**Data to examine**
= Beginning of Section =

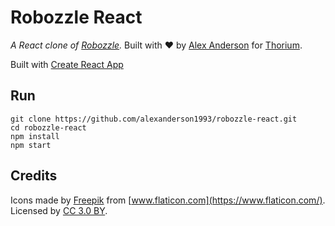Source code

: # Robozzle React

_A React clone of [Robozzle](http://robozzle.com)._ Built with ❤️ by
[Alex Anderson](https://github.com/alexanderson1993) for
[Thorium](https://thoriumsim.com).

Built with [Create React App](https://github.com/facebook/create-react-app)

## Run

```
git clone https://github.com/alexanderson1993/robozzle-react.git
cd robozzle-react
npm install
npm start
```

## Credits

Icons made by [Freepik](http://www.freepik.com) from
[www.flaticon.com](https://www.flaticon.com/). Licensed by
[CC 3.0 BY](http://creativecommons.org/licenses/by/3.0/).
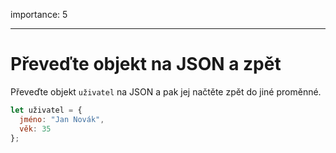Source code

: importance: 5

---

# Převeďte objekt na JSON a zpět

Převeďte objekt `uživatel` na JSON a pak jej načtěte zpět do jiné proměnné.

```js
let uživatel = {
  jméno: "Jan Novák",
  věk: 35
};
```
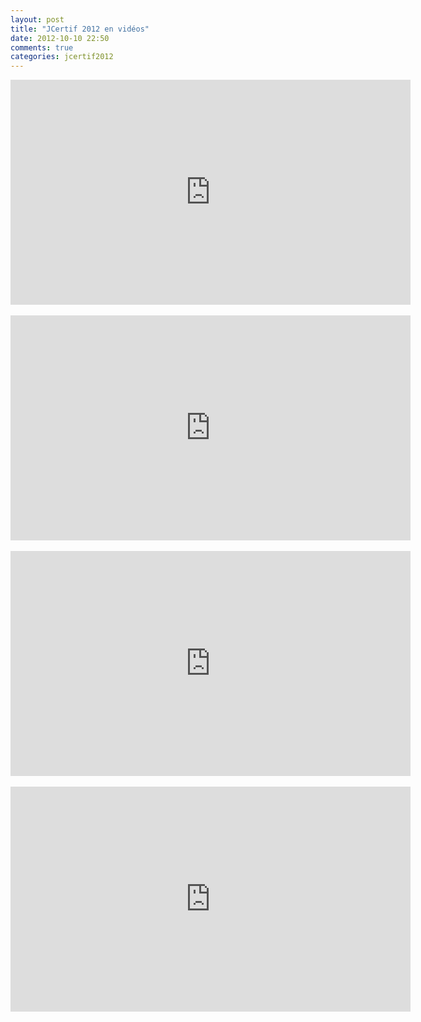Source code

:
 ```yaml
---
layout: post
title: "JCertif 2012 en vidéos"
date: 2012-10-10 22:50
comments: true
categories: jcertif2012
---
```


<iframe width="640" height="360" src="http://www.youtube.com/embed/mPs8kctX6BQ?feature=player_embedded" frameborder="0" allowfullscreen></iframe>

<br/>
<br/>

<iframe width="640" height="360" src="http://www.youtube.com/embed/SoRKsNrrEpk?feature=player_embedded" frameborder="0" allowfullscreen></iframe>

<br/>
<br/>

<iframe width="640" height="360" src="http://www.youtube.com/embed/qf-9VaJFw7E?feature=player_embedded" frameborder="0" allowfullscreen></iframe>

<br/>
<br/>

<iframe width="640" height="360" src="http://www.youtube.com/embed/m6ttJDh8xEk?feature=player_embedded" frameborder="0" allowfullscreen></iframe>
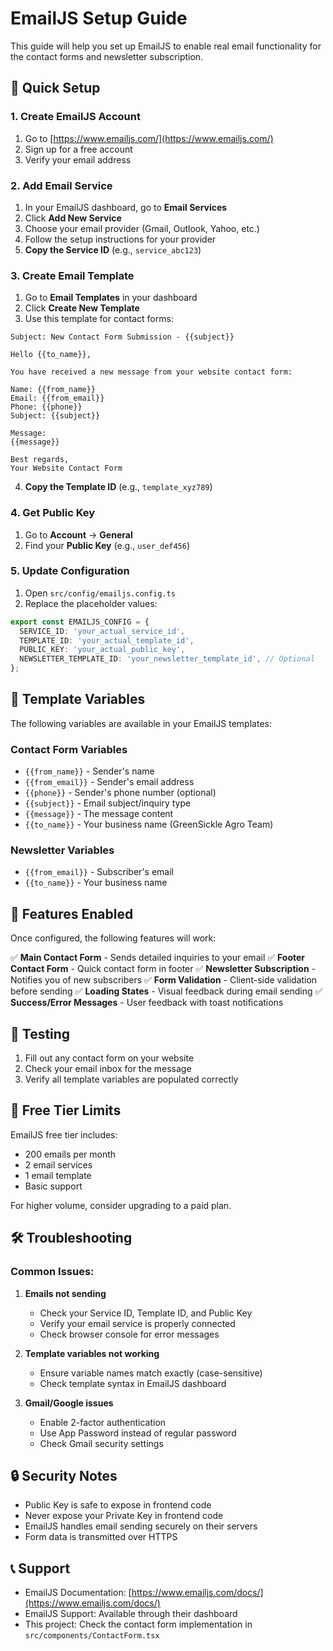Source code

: # EmailJS Setup Guide

This guide will help you set up EmailJS to enable real email functionality for the contact forms and newsletter subscription.

## 🚀 Quick Setup

### 1. Create EmailJS Account
1. Go to [https://www.emailjs.com/](https://www.emailjs.com/)
2. Sign up for a free account
3. Verify your email address

### 2. Add Email Service
1. In your EmailJS dashboard, go to **Email Services**
2. Click **Add New Service**
3. Choose your email provider (Gmail, Outlook, Yahoo, etc.)
4. Follow the setup instructions for your provider
5. **Copy the Service ID** (e.g., `service_abc123`)

### 3. Create Email Template
1. Go to **Email Templates** in your dashboard
2. Click **Create New Template**
3. Use this template for contact forms:

```
Subject: New Contact Form Submission - {{subject}}

Hello {{to_name}},

You have received a new message from your website contact form:

Name: {{from_name}}
Email: {{from_email}}
Phone: {{phone}}
Subject: {{subject}}

Message:
{{message}}

Best regards,
Your Website Contact Form
```

4. **Copy the Template ID** (e.g., `template_xyz789`)

### 4. Get Public Key
1. Go to **Account** → **General**
2. Find your **Public Key** (e.g., `user_def456`)

### 5. Update Configuration
1. Open `src/config/emailjs.config.ts`
2. Replace the placeholder values:

```typescript
export const EMAILJS_CONFIG = {
  SERVICE_ID: 'your_actual_service_id',
  TEMPLATE_ID: 'your_actual_template_id', 
  PUBLIC_KEY: 'your_actual_public_key',
  NEWSLETTER_TEMPLATE_ID: 'your_newsletter_template_id', // Optional
};
```

## 📧 Template Variables

The following variables are available in your EmailJS templates:

### Contact Form Variables
- `{{from_name}}` - Sender's name
- `{{from_email}}` - Sender's email address
- `{{phone}}` - Sender's phone number (optional)
- `{{subject}}` - Email subject/inquiry type
- `{{message}}` - The message content
- `{{to_name}}` - Your business name (GreenSickle Agro Team)

### Newsletter Variables
- `{{from_email}}` - Subscriber's email
- `{{to_name}}` - Your business name

## 🎯 Features Enabled

Once configured, the following features will work:

✅ **Main Contact Form** - Sends detailed inquiries to your email
✅ **Footer Contact Form** - Quick contact form in footer
✅ **Newsletter Subscription** - Notifies you of new subscribers
✅ **Form Validation** - Client-side validation before sending
✅ **Loading States** - Visual feedback during email sending
✅ **Success/Error Messages** - User feedback with toast notifications

## 🔧 Testing

1. Fill out any contact form on your website
2. Check your email inbox for the message
3. Verify all template variables are populated correctly

## 📝 Free Tier Limits

EmailJS free tier includes:
- 200 emails per month
- 2 email services
- 1 email template
- Basic support

For higher volume, consider upgrading to a paid plan.

## 🛠 Troubleshooting

### Common Issues:

1. **Emails not sending**
   - Check your Service ID, Template ID, and Public Key
   - Verify your email service is properly connected
   - Check browser console for error messages

2. **Template variables not working**
   - Ensure variable names match exactly (case-sensitive)
   - Check template syntax in EmailJS dashboard

3. **Gmail/Google issues**
   - Enable 2-factor authentication
   - Use App Password instead of regular password
   - Check Gmail security settings

## 🔒 Security Notes

- Public Key is safe to expose in frontend code
- Never expose your Private Key in frontend code
- EmailJS handles email sending securely on their servers
- Form data is transmitted over HTTPS

## 📞 Support

- EmailJS Documentation: [https://www.emailjs.com/docs/](https://www.emailjs.com/docs/)
- EmailJS Support: Available through their dashboard
- This project: Check the contact form implementation in `src/components/ContactForm.tsx`
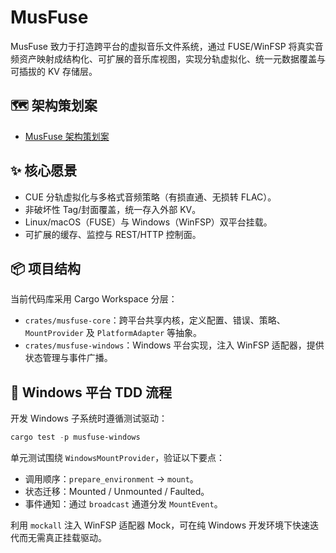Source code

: # MusFuse

MusFuse 致力于打造跨平台的虚拟音乐文件系统，通过 FUSE/WinFSP 将真实音频资产映射成结构化、可扩展的音乐库视图，实现分轨虚拟化、统一元数据覆盖与可插拔的 KV 存储层。

## 🗺️ 架构策划案

- [MusFuse 架构策划案](docs/architecture.md)

## ✨ 核心愿景

- CUE 分轨虚拟化与多格式音频策略（有损直通、无损转 FLAC）。
- 非破坏性 Tag/封面覆盖，统一存入外部 KV。
- Linux/macOS（FUSE）与 Windows（WinFSP）双平台挂载。
- 可扩展的缓存、监控与 REST/HTTP 控制面。

## 📦 项目结构

当前代码库采用 Cargo Workspace 分层：

- `crates/musfuse-core`：跨平台共享内核，定义配置、错误、策略、`MountProvider` 及 `PlatformAdapter` 等抽象。
- `crates/musfuse-windows`：Windows 平台实现，注入 WinFSP 适配器，提供状态管理与事件广播。

## 🧪 Windows 平台 TDD 流程

开发 Windows 子系统时遵循测试驱动：

```powershell
cargo test -p musfuse-windows
```

单元测试围绕 `WindowsMountProvider`，验证以下要点：

- 调用顺序：`prepare_environment` → `mount`。
- 状态迁移：Mounted / Unmounted / Faulted。
- 事件通知：通过 `broadcast` 通道分发 `MountEvent`。

利用 `mockall` 注入 WinFSP 适配器 Mock，可在纯 Windows 开发环境下快速迭代而无需真正挂载驱动。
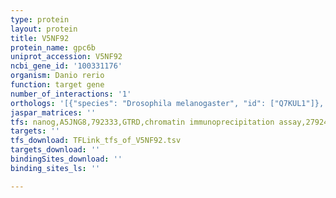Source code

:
 ```yaml
---
type: protein
layout: protein
title: V5NF92
protein_name: gpc6b
uniprot_accession: V5NF92
ncbi_gene_id: '100331176'
organism: Danio rerio
function: target gene
number_of_interactions: '1'
orthologs: '[{"species": "Drosophila melanogaster", "id": ["Q7KUL1"]}, {"species": "Caenorhabditis elegans", "id": ["<a href=\"/protein/g5egu4\">G5EGU4</a>"]}]'
jaspar_matrices: ''
tfs: nanog,A5JNG8,792333,GTRD,chromatin immunoprecipitation assay,27924024%5Buid%5D,No
targets: ''
tfs_download: TFLink_tfs_of_V5NF92.tsv
targets_download: ''
bindingSites_download: ''
binding_sites_ls: ''

---
```

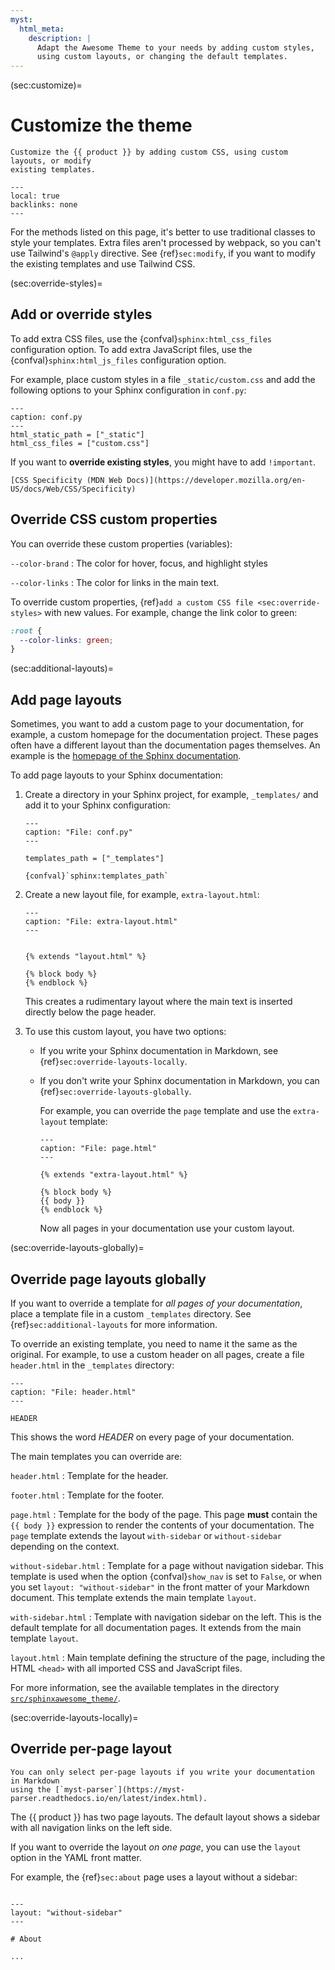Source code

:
 ```yaml
---
myst:
  html_meta:
    description: |
      Adapt the Awesome Theme to your needs by adding custom styles,
      using custom layouts, or changing the default templates.
---
```


(sec:customize)=

# Customize the theme

```{rst-class} lead
Customize the {{ product }} by adding custom CSS, using custom layouts, or modify
existing templates.
```

```{contents} On this page
---
local: true
backlinks: none
---
```

For the methods listed on this page,
it's better to use traditional classes to style your templates.
Extra files aren't processed by webpack,
so you can't use Tailwind's `@apply` directive.
See {ref}`sec:modify`,
if you want to modify the existing templates and use Tailwind CSS.

(sec:override-styles)=

## Add or override styles

To add extra CSS files,
use the {confval}`sphinx:html_css_files` configuration option.
To add extra JavaScript files,
use the {confval}`sphinx:html_js_files` configuration option.

For example, place custom styles in a file `_static/custom.css` and
add the following options to your Sphinx configuration in `conf.py`:

```{code-block} python
---
caption: conf.py
---
html_static_path = ["_static"]
html_css_files = ["custom.css"]
```

If you want to **override existing styles**, you might have to add `!important`.

```{seealso}
[CSS Specificity (MDN Web Docs)](https://developer.mozilla.org/en-US/docs/Web/CSS/Specificity)
```

## Override CSS custom properties

You can override these custom properties (variables):

<!-- vale Google.Colons = NO -->

`--color-brand`
: The color for hover, focus, and highlight styles

`--color-links`
: The color for links in the main text.

<!-- vale Google.Colons = YES -->

To override custom properties, {ref}`add a custom CSS file <sec:override-styles>` with
new values. For example, change the link color to green:

```CSS
:root {
  --color-links: green;
}
```

(sec:additional-layouts)=

## Add page layouts

Sometimes, you want to add a custom page to your documentation, for example, a custom
homepage for the documentation project. These pages often have a different layout than the documentation pages themselves.
An example is the
[homepage of the Sphinx documentation](https://www.sphinx-doc.org/en/master/).

To add page layouts to your Sphinx documentation:

1. Create a directory in your Sphinx project, for example, `_templates/` and add it to
   your Sphinx configuration:

   ```{code-block} python
   ---
   caption: "File: conf.py"
   ---

   templates_path = ["_templates"]
   ```

   ```{seealso}
   {confval}`sphinx:templates_path`
   ```

1. Create a new layout file, for example, `extra-layout.html`:

   ```{code-block} html+jinja
   ---
   caption: "File: extra-layout.html"
   ---


   {% extends "layout.html" %}

   {% block body %}
   {% endblock %}
   ```

   This creates a rudimentary layout where the main text is inserted directly below
   the page header.

1. To use this custom layout, you have two options:

   - If you write your Sphinx documentation in Markdown, see
     {ref}`sec:override-layouts-locally`.

   - If you don't write your Sphinx documentation in Markdown,
     you can {ref}`sec:override-layouts-globally`.

     For example, you can override the `page` template and use the `extra-layout`
     template:

     ```{code-block} html+jinja
     ---
     caption: "File: page.html"
     ---

     {% extends "extra-layout.html" %}

     {% block body %}
     {{ body }}
     {% endblock %}
     ```

     Now all pages in your documentation use your custom layout.

(sec:override-layouts-globally)=

## Override page layouts globally

If you want to override a template for _all pages of your documentation_,
place a template file in a custom `_templates` directory.
See {ref}`sec:additional-layouts` for more information.

To override an existing template, you need to name it the same as the original.
For example, to use a custom header on all pages,
create a file `header.html` in the `_templates` directory:

```{code-block} html+jinja
---
caption: "File: header.html"
---

HEADER
```

This shows the word _HEADER_ on every page of your documentation.

The main templates you can override are:

<!-- vale Google.Colons = NO -->

`header.html`
: Template for the header.

`footer.html`
: Template for the footer.

`page.html`
: Template for the body of the page.
This page **must** contain the `{{ body }}` expression to render the contents of your documentation.
The `page` template extends the layout `with-sidebar` or `without-sidebar` depending on the context.

<!-- vale Vale.Spelling = NO -->

`without-sidebar.html`
: Template for a page without navigation sidebar.
This template is used when the option {confval}`show_nav` is set to `False`,
or when you set `layout: "without-sidebar"` in the front matter of your Markdown document.
This template extends the main template `layout`.

<!-- vale Vale.Spelling = YES -->

`with-sidebar.html`
: Template with navigation sidebar on the left.
This is the default template for all documentation pages.
It extends from the main template `layout`.

`layout.html`
: Main template defining the structure of the page, including the HTML `<head>` with all imported CSS and JavaScript files.

<!-- vale Google.Colons = YES -->

For more information, see the available templates in the directory
[`src/sphinxawesome_theme/`](https://github.com/kai687/sphinxawesome-theme/tree/master/src/sphinxawesome_theme).

(sec:override-layouts-locally)=

## Override per-page layout

```{caution}
You can only select per-page layouts if you write your documentation in Markdown
using the [`myst-parser`](https://myst-parser.readthedocs.io/en/latest/index.html).
```

The {{ product }} has two page layouts. The default layout shows a sidebar with all navigation
links on the left side.

If you want to override the layout _on one page_, you can use the `layout` option in the
YAML front matter.

For example, the {ref}`sec:about` page uses a layout without a sidebar:

```{code-block} markdown

---
layout: "without-sidebar"
---

# About

...
```
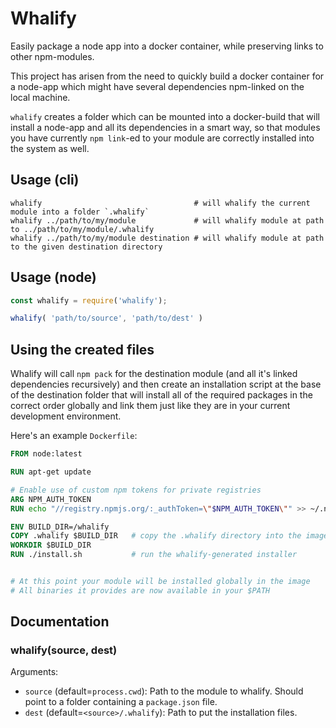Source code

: Whalify
=======

Easily package a node app into a docker container, while preserving links to other npm-modules.

This project has arisen from the need to quickly build a docker container for a node-app which might
have several dependencies npm-linked on the local machine.

`whalify` creates a folder which can be mounted into a docker-build that will install a node-app and
all its dependencies in a smart way, so that modules you have currently `npm link`-ed to your module
are correctly installed into the system as well.

## Usage (cli)

``` shell
whalify                                  # will whalify the current module into a folder `.whalify`
whalify ../path/to/my/module             # will whalify module at path to ../path/to/my/module/.whalify
whalify ../path/to/my/module destination # will whalify module at path to the given destination directory
```


## Usage (node)

``` javascript
const whalify = require('whalify');

whalify( 'path/to/source', 'path/to/dest' )
```

## Using the created files

Whalify will call `npm pack` for the destination module (and all it's linked dependencies
recursively) and then create an installation script at the base of the destination folder
that will install all of the required packages in the correct order globally and link
them just like they are in your current development environment.

Here's an example `Dockerfile`:
``` dockerfile
FROM node:latest

RUN apt-get update

# Enable use of custom npm tokens for private registries
ARG NPM_AUTH_TOKEN
RUN echo "//registry.npmjs.org/:_authToken=\"$NPM_AUTH_TOKEN\"" >> ~/.npmrc

ENV BUILD_DIR=/whalify
COPY .whalify $BUILD_DIR   # copy the .whalify directory into the image
WORKDIR $BUILD_DIR
RUN ./install.sh           # run the whalify-generated installer


# At this point your module will be installed globally in the image
# All binaries it provides are now available in your $PATH
```

## Documentation

### whalify(source, dest)

Arguments:

* `source` (default=`process.cwd`): Path to the module to whalify. Should point to a folder containing a `package.json` file.
* `dest` (default=`<source>/.whalify`): Path to put the installation files.



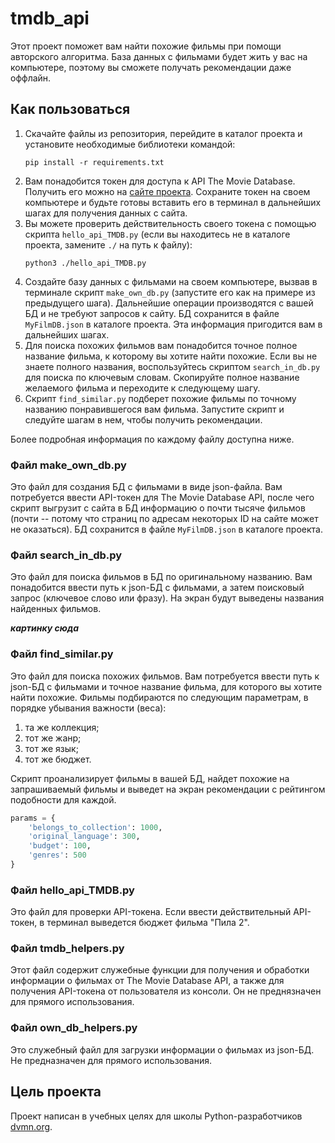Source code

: # tmdb_api
Этот проект поможет вам найти похожие фильмы при помощи авторского алгоритма.
База данных с фильмами будет жить у вас на компьютере, поэтому вы сможете получать рекомендации 
даже оффлайн.

## Как пользоваться
1. Скачайте файлы из репозитория, перейдите в каталог проекта и установите необходимые 
библиотеки командой:
    ```commandline
    pip install -r requirements.txt
    ```
2. Вам понадобится токен для доступа к API The Movie Database. Получить его можно 
на [сайте проекта](https://developers.themoviedb.org/3/getting-started/introduction).
Сохраните токен на своем компьютере и будьте готовы вставить его в терминал в дальнейших шагах 
для получения данных с сайта. 
3. Вы можете проверить действительность своего токена с помощью скрипта `hello_api_TMDB.py` 
(если вы находитесь не в каталоге проекта, замените `./` на путь к файлу):
    ```commandline
    python3 ./hello_api_TMDB.py
    ```
4. Создайте базу данных с фильмами на своем компьютере, вызвав в терминале скрипт `make_own_db.py` 
(запустите его как на примере из предыдущего шага).
Дальнейшие операции производятся с вашей БД и не требуют запросов к сайту.
БД сохранится в файле `MyFilmDB.json` в каталоге проекта. Эта информация пригодится вам в 
дальнейших шагах.
5. Для поиска похожих фильмов вам понадобится точное полное название фильма, 
к которому вы хотите найти похожие. Если вы не знаете полного названия, воспользуйтесь 
скриптом `search_in_db.py` для поиска по ключевым словам. Скопируйте полное название 
желаемого фильма и переходите к следующему шагу.
6. Скрипт `find_similar.py` подберет похожие фильмы по точному названию понравившегося вам фильма.
Запустите скрипт и следуйте шагам в нем, чтобы получить рекомендации.

Более подробная информация по каждому файлу доступна ниже.

### Файл make_own_db.py
Это файл для создания БД с фильмами в виде json-файла. Вам потребуется ввести API-токен для 
The Movie Database API, после чего скрипт выгрузит с сайта в БД информацию о почти 
тысяче фильмов (почти -- потому что страниц по адресам некоторых ID на сайте может не оказаться).
БД сохранится в файле `MyFilmDB.json` в каталоге проекта. 

### Файл search_in_db.py
Это файл для поиска фильмов в БД по оригинальному названию. Вам понадобится ввести путь к 
json-БД с фильмами, а затем поисковый запрос (ключевое слово или фразу). На экран будут выведены 
названия найденных фильмов.

***картинку сюда***

### Файл find_similar.py
Это файл для поиска похожих фильмов. Вам потребуется ввести путь к json-БД с фильмами и точное название 
фильма, для которого вы хотите найти похожие. Фильмы подбираются по следующим параметрам, в порядке 
убывания важности (веса): 
1. та же коллекция; 
2. тот же жанр;
3. тот же язык;
4. тот же бюджет.

Скрипт проанализирует фильмы в вашей БД, найдет похожие на запрашиваемый фильмы и выведет на экран рекомендации 
с рейтингом подобности для каждой.

```python
params = {
    'belongs_to_collection': 1000,
    'original_language': 300,
    'budget': 100,
    'genres': 500
}
```

### Файл hello_api_TMDB.py
Это файл для проверки API-токена. Если ввести действительный API-токен, в терминал выведется
бюджет фильма "Пила 2".

### Файл tmdb_helpers.py
Этот файл содержит служебные функции для получения и обработки информации о фильмах от 
The Movie Database API, а также для получения API-токена от пользователя из консоли.
Он не преднязначен для прямого использования.

### Файл own_db_helpers.py
Это служебный файл для загрузки информации о фильмах из json-БД. Не предназначен для прямого использования.

## Цель проекта
Проект написан в учебных целях для школы Python-разработчиков [dvmn.org](dvmn.org).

= End of Section =

**Required work**
Your task is to count the lines in the material containing the word "данных" and to state only that number.

**Result for this exercise**
3